Wednesday, November 08, 2006

Signals

This midterm election result is a signal from the voters. Unfortunately it is a rather crude instrument. The future hinges critically on the correct interpretation of this signal.

In the short run, the signal is being interpreted by foreign tyrants as a welcome relief from the pressures of reform and justice; the gloating has already begun. Thug regimes are looking forward to cutting deals, they hope, with a new "pragmatism" and realpolitik headed by a returning James Baker and his Iraq Commission.

They may or may not be justified in that hope.

It is the longer-term interpretation of the signal by our own government that matters most.

On the one hand, if the Democrats believe their own anti-Bush propaganda and take it as a mandate to pretend none of them had overwhelmingly voted to use force in Iraq, and to pretend none of them were saying how much of a threat Saddam Hussein was since at least 1996 when Clinton was bombing Iraq's ongoing WMD programs (which nobody seriously disputes existed at that time), and to refight issues from 3 years ago, then we will be ill-served.
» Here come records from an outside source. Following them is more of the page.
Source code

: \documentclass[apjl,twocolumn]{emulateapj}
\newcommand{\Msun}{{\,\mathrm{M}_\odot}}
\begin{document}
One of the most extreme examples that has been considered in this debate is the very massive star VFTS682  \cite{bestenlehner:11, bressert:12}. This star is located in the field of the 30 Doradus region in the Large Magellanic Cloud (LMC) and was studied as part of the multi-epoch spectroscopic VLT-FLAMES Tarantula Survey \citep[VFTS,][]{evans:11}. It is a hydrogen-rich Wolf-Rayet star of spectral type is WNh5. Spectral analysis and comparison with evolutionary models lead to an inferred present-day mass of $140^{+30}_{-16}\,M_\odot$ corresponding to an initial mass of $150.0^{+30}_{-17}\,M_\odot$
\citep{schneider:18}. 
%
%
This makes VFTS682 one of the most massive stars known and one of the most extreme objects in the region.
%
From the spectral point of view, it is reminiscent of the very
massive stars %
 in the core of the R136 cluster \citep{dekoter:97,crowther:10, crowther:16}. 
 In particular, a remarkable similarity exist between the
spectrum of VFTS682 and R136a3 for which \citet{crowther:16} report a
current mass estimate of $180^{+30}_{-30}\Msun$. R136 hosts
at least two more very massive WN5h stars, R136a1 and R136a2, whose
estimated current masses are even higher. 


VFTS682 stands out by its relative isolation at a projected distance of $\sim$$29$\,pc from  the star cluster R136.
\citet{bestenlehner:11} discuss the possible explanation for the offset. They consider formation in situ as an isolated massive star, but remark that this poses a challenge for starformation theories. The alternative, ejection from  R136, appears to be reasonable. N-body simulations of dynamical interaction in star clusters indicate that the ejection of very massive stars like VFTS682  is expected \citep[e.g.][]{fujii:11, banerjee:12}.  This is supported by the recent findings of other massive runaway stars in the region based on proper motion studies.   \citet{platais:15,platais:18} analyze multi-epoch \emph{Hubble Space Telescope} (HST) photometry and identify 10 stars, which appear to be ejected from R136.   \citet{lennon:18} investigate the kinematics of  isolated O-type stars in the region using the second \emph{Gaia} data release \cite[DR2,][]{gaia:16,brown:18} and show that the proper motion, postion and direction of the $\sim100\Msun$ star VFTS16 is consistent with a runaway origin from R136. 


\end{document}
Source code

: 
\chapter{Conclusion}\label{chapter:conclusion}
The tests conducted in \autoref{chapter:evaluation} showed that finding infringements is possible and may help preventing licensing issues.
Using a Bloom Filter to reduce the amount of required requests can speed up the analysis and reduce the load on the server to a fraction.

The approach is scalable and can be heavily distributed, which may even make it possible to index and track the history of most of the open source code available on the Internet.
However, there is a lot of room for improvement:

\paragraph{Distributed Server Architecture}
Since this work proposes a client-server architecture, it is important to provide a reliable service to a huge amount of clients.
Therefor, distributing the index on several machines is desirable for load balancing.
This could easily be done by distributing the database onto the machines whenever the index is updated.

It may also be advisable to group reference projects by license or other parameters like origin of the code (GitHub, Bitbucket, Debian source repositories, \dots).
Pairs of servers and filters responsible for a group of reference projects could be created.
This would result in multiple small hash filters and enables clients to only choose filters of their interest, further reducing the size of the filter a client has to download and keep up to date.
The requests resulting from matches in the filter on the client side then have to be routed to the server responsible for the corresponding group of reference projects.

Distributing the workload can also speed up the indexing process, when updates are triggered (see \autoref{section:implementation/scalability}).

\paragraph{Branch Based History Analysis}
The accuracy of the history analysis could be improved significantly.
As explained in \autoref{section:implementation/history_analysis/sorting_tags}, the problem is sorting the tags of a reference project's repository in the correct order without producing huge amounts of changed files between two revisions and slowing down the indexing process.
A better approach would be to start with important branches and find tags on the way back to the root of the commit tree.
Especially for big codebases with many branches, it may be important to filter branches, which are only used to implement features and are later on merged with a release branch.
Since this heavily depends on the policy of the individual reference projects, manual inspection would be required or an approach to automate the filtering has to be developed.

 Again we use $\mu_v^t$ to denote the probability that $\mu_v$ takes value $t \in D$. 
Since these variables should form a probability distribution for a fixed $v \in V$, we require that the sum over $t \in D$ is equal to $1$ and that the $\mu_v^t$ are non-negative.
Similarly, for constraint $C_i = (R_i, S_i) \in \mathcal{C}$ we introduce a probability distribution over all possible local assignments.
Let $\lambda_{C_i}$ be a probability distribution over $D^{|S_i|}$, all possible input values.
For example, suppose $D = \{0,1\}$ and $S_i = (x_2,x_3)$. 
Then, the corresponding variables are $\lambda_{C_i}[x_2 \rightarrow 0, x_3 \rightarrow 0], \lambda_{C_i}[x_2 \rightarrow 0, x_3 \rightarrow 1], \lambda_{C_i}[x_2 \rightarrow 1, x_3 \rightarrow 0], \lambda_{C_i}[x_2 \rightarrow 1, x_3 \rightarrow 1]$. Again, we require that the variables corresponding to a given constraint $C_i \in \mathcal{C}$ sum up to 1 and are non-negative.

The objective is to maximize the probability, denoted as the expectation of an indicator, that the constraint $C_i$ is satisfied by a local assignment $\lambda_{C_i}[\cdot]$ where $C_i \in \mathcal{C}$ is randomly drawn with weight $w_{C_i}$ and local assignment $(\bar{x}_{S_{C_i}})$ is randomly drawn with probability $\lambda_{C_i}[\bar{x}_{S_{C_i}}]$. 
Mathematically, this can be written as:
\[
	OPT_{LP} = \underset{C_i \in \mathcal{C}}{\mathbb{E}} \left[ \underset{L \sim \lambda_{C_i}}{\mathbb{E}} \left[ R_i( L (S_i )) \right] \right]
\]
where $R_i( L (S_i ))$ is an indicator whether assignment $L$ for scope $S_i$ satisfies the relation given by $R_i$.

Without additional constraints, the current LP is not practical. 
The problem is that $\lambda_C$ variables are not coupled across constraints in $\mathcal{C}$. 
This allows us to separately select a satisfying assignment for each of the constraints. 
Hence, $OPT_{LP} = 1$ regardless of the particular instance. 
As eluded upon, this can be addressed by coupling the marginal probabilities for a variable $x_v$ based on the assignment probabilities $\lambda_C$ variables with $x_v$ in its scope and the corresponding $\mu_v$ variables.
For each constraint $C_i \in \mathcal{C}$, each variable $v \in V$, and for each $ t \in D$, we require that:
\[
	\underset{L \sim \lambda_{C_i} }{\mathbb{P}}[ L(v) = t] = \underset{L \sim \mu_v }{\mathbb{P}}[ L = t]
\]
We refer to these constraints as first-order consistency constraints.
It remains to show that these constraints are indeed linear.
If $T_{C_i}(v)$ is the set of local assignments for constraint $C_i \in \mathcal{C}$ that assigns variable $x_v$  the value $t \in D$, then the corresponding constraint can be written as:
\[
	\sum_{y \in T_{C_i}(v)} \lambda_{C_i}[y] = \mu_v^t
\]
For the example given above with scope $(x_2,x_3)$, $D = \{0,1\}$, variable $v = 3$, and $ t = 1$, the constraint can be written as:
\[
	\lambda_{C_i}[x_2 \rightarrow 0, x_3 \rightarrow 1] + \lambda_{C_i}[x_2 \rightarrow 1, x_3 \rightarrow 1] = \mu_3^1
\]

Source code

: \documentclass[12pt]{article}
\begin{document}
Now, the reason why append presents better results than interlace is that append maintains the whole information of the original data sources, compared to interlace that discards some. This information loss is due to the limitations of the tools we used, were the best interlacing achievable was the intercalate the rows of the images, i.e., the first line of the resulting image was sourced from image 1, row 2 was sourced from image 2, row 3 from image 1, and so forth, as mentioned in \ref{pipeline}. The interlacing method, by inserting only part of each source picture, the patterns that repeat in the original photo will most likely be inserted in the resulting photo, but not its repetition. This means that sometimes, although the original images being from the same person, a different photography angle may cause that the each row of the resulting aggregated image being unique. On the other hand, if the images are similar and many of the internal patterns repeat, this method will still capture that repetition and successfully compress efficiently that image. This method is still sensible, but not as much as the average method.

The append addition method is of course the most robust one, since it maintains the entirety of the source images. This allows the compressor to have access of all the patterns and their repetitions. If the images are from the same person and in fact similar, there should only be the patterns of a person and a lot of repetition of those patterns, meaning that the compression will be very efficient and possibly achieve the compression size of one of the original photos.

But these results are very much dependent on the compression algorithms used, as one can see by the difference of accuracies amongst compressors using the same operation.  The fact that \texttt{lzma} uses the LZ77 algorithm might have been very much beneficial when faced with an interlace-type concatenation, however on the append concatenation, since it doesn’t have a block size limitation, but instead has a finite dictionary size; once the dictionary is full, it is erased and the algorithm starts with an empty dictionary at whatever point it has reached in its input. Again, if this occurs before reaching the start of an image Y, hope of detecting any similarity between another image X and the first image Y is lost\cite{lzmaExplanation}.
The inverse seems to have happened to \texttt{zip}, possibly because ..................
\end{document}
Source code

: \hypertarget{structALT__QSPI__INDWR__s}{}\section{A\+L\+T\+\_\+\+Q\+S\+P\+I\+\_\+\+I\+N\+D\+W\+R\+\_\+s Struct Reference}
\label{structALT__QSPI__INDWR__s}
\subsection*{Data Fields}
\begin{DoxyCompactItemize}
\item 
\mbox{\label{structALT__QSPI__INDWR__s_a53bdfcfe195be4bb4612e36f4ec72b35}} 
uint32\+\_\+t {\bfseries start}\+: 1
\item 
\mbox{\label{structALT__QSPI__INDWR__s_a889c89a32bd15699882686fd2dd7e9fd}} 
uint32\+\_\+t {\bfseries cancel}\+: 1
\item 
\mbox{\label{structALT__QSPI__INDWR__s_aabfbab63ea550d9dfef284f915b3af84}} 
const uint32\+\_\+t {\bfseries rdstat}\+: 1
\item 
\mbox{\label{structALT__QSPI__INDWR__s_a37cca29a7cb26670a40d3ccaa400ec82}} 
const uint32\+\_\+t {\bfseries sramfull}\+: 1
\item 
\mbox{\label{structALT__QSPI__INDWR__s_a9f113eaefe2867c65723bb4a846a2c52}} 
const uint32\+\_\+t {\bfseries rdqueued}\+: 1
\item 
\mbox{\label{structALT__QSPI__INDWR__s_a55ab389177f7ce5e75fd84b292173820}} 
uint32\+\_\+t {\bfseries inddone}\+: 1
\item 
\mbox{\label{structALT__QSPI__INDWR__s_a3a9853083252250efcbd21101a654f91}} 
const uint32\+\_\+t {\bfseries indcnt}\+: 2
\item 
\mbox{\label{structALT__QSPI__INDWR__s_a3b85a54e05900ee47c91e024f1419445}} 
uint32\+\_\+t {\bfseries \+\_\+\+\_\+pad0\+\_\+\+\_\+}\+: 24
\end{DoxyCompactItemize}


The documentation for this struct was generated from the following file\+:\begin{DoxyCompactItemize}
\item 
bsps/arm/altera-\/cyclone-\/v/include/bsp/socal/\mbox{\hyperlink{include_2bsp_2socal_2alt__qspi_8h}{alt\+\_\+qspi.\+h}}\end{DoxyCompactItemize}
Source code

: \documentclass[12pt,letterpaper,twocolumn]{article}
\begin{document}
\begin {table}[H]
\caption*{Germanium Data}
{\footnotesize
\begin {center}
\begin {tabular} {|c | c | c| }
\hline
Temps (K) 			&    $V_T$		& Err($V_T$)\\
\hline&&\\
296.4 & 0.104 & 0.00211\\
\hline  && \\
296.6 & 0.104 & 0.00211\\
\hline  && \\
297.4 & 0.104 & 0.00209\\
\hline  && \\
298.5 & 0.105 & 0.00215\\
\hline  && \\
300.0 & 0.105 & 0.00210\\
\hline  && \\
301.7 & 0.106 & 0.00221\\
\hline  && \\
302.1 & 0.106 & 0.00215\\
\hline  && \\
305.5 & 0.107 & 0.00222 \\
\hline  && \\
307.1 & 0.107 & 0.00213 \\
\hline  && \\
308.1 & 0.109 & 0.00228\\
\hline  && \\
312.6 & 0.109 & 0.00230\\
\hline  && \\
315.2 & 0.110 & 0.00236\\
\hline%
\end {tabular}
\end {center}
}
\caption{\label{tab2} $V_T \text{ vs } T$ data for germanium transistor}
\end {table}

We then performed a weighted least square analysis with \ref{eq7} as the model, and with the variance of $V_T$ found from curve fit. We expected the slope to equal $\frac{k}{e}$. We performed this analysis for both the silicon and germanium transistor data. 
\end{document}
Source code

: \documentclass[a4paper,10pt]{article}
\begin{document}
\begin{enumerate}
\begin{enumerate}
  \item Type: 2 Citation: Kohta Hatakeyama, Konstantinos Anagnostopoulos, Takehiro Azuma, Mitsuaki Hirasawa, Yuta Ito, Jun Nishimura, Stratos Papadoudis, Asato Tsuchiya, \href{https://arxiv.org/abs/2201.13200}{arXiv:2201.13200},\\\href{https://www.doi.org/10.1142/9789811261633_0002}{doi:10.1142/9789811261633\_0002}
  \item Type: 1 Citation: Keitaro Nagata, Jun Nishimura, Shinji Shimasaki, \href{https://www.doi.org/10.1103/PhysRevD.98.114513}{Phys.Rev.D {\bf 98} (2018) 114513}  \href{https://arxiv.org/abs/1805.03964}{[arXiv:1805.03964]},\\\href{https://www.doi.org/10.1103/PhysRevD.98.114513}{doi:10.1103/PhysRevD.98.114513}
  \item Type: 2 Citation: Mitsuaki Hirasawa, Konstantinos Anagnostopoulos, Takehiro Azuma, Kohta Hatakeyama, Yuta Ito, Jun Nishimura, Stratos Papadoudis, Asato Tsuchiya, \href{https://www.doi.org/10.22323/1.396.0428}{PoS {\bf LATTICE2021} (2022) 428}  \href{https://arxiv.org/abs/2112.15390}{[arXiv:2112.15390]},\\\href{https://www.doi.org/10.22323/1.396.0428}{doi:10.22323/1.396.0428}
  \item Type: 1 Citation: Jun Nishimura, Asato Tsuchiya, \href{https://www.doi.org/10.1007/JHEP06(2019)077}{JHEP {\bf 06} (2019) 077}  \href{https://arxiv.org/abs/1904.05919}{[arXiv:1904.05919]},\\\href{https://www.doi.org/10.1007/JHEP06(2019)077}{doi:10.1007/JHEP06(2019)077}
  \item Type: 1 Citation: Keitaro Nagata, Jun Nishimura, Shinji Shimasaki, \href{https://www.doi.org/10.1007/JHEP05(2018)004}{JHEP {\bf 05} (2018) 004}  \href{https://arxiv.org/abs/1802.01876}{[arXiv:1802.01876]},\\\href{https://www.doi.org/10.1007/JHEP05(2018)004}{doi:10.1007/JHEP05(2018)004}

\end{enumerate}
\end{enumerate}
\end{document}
But on the other hand, there is perhaps a ray of hope. Maybe, just maybe, their childish petulance that refused, through their lackeys in the MSM, to attribute ANY shred of positivity to a Bush policy, in retaliation for what they saw as "stolen" elections, will now dissipate.

Maybe, with Dems in power, the media will start to report good news on the economy and on Iraq, to make it appeaer the Democrat policies are magically making the world well again.

Perhaps the stunning success of Phase I of the Iraq campaign will be recognized: the adroit removal of a terrible tyrant who was buying off sanctions through the Oil for Food fraud, and the revelations of the Libyan nuclear program and AQ Khan's WMD technology blackmarket.

Avoidance of that recognition to this point makes no rational sense, but that's the human psychology. The "reaction from around the world" is already jubilation at the "downfall" of Bush policy. The media will portray this as foreigners liking us better, perhaps making much of America feel better about itself too. Perhaps morale will improve if the media stops its relentless propaganda that was designed to get Republicans out of power now that that aim has been achieved.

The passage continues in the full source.